- [Data to process]
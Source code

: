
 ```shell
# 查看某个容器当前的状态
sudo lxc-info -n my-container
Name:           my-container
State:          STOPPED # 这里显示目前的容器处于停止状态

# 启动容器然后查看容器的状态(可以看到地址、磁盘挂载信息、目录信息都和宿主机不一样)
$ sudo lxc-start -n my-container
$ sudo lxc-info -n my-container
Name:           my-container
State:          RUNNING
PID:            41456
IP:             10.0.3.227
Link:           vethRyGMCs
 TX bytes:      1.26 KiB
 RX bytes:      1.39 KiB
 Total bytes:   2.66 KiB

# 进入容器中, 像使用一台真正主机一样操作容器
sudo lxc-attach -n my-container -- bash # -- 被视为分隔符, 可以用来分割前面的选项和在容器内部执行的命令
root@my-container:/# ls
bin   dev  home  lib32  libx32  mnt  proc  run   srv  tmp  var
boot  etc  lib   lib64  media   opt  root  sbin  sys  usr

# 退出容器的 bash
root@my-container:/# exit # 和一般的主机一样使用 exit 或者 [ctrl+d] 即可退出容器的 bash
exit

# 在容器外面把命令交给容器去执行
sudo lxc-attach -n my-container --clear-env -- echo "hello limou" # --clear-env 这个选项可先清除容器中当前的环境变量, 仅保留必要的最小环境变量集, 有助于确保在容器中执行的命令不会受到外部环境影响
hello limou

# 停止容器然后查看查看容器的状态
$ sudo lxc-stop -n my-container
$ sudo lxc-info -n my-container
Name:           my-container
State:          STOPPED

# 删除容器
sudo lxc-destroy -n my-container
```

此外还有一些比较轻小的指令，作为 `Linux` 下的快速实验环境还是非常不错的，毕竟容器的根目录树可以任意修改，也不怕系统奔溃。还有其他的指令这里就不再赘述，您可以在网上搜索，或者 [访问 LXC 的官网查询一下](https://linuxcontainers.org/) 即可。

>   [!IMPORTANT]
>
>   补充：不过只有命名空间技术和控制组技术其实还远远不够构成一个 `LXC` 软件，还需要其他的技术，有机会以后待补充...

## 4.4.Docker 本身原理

- [Exercise brief] The expected output is every line of the records in which the string "root" appears.

- [Reply to the exercise]
root@my-container:/# ls
boot  etc  lib   lib64  media   opt  root  sbin  sys  usr
root@my-container:/# exit # 和一般的主机一样使用 exit 或者 [ctrl+d] 即可退出容器的 bash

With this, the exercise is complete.